* _Required work_:
Below are some records. Return exactly the lines from the one containing "Here’s a minimal" through the one containing "- FROG is designed", both included, and only those.

* _Dataset entries_:

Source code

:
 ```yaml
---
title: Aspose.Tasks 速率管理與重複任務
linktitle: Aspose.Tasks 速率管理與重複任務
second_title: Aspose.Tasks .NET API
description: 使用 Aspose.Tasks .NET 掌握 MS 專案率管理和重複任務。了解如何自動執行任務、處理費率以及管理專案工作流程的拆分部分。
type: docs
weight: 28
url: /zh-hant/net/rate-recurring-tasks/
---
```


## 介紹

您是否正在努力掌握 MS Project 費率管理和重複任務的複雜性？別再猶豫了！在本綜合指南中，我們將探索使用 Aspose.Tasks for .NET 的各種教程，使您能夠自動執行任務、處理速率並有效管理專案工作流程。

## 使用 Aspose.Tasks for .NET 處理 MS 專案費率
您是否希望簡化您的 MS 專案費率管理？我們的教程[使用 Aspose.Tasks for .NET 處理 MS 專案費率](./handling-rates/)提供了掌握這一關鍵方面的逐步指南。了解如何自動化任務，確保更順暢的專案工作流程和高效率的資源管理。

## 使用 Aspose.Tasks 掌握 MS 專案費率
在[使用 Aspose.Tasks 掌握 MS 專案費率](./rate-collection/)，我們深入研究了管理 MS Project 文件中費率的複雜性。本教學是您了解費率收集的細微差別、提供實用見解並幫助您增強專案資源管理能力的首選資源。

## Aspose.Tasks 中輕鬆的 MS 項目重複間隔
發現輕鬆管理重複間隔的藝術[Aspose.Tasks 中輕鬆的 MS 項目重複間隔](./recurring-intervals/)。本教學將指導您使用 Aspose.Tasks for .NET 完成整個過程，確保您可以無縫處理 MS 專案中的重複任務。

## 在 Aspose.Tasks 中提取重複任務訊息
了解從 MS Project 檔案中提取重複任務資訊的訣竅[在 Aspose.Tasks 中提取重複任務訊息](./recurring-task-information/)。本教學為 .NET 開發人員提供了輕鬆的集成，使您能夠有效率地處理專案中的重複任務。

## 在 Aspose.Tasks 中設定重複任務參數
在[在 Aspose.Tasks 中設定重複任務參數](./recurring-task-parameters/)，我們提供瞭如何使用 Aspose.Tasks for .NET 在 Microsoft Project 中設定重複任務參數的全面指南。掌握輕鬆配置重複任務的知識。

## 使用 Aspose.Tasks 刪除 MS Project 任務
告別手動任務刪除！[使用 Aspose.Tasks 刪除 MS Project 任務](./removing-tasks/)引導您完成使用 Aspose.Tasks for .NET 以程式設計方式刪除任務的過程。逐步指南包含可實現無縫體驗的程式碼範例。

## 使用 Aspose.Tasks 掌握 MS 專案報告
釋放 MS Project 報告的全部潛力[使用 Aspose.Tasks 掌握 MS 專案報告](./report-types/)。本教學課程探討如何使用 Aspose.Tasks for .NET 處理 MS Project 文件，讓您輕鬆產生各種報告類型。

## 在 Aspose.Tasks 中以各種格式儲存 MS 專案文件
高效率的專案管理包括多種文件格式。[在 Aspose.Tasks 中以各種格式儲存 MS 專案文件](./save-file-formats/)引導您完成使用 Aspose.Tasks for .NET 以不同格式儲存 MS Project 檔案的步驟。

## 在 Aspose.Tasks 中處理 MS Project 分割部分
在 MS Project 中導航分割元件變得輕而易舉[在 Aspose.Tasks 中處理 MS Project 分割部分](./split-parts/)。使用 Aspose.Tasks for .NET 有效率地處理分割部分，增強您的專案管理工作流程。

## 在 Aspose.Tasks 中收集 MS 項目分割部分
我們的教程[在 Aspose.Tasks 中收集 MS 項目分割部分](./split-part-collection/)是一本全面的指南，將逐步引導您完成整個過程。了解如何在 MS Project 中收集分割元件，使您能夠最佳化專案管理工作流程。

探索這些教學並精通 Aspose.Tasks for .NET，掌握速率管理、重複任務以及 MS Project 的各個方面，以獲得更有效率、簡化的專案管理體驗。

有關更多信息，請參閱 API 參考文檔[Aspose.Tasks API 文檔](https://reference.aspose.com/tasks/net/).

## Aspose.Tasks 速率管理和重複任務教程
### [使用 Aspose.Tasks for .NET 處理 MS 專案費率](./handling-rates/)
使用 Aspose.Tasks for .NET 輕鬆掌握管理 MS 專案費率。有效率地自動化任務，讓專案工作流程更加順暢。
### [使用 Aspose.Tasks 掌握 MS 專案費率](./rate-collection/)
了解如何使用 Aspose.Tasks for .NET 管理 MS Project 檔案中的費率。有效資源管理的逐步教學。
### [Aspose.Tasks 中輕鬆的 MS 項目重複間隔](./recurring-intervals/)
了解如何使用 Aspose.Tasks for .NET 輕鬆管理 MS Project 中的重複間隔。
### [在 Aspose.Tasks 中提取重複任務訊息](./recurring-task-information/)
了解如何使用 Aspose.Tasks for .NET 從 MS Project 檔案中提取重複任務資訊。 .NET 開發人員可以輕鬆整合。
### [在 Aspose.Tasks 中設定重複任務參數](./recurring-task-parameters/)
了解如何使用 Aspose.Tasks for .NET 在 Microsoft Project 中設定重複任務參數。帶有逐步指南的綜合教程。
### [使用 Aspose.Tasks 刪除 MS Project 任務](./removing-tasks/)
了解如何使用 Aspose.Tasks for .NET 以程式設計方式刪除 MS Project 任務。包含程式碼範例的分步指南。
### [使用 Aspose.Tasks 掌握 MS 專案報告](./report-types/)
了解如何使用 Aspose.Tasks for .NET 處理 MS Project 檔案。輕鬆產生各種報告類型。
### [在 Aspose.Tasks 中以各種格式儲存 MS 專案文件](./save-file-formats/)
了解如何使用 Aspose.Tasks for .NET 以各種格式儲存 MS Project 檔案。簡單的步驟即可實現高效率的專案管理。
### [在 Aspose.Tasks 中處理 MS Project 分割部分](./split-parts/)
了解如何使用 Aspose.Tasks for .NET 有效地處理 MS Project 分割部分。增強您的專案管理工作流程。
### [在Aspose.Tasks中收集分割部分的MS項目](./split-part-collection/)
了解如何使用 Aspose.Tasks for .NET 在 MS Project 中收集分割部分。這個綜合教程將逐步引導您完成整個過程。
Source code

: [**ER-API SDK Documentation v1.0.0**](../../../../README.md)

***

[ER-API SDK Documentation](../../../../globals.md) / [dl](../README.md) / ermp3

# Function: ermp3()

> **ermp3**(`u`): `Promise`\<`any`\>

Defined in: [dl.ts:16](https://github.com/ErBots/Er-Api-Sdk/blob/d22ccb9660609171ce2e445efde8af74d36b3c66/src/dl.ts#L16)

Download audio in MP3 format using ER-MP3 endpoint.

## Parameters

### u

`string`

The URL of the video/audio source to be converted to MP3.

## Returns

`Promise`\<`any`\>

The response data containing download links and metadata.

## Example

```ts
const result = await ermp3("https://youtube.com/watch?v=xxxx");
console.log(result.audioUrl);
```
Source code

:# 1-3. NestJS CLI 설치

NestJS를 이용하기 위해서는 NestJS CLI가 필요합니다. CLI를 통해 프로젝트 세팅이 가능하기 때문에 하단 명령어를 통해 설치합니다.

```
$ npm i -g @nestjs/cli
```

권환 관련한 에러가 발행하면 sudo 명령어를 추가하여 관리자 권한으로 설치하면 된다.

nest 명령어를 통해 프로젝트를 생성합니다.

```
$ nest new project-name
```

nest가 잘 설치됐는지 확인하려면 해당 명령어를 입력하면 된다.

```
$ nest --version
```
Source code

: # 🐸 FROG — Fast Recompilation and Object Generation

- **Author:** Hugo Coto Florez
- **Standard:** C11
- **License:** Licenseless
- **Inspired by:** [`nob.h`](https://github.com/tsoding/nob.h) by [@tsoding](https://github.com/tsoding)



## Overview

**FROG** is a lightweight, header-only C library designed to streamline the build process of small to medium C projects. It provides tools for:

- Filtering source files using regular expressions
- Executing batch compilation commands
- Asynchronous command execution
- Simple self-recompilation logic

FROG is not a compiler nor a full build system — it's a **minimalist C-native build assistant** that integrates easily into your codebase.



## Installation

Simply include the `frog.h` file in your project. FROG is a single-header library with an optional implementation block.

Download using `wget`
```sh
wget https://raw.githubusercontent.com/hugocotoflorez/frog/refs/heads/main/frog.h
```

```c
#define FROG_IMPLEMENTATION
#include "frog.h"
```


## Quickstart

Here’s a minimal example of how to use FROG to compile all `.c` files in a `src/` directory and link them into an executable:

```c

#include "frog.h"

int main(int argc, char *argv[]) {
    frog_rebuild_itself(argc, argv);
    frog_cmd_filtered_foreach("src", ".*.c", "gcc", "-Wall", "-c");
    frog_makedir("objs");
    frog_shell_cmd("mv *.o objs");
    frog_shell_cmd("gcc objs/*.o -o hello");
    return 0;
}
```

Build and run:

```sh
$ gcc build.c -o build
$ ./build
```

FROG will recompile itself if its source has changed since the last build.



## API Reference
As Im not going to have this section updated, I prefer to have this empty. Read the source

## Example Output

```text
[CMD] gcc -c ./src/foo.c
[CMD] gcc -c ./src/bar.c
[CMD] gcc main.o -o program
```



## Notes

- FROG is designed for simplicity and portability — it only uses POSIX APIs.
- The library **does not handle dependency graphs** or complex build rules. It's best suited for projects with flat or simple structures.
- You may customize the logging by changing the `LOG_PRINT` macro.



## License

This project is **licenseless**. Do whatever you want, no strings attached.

* _Written answer_:
Here’s a minimal example of how to use FROG to compile all `.c` files in a `src/` directory and link them into an executable:

```c

#include "frog.h"

int main(int argc, char *argv[]) {
    frog_rebuild_itself(argc, argv);
    frog_cmd_filtered_foreach("src", ".*.c", "gcc", "-Wall", "-c");
    frog_makedir("objs");
    frog_shell_cmd("mv *.o objs");
    frog_shell_cmd("gcc objs/*.o -o hello");
    return 0;
}
```

Build and run:

```sh
$ gcc build.c -o build
$ ./build
```

FROG will recompile itself if its source has changed since the last build.



## API Reference
As Im not going to have this section updated, I prefer to have this empty. Read the source

## Example Output

```text
[CMD] gcc -c ./src/foo.c
[CMD] gcc -c ./src/bar.c
[CMD] gcc main.o -o program
```



## Notes

- FROG is designed for simplicity and portability — it only uses POSIX APIs.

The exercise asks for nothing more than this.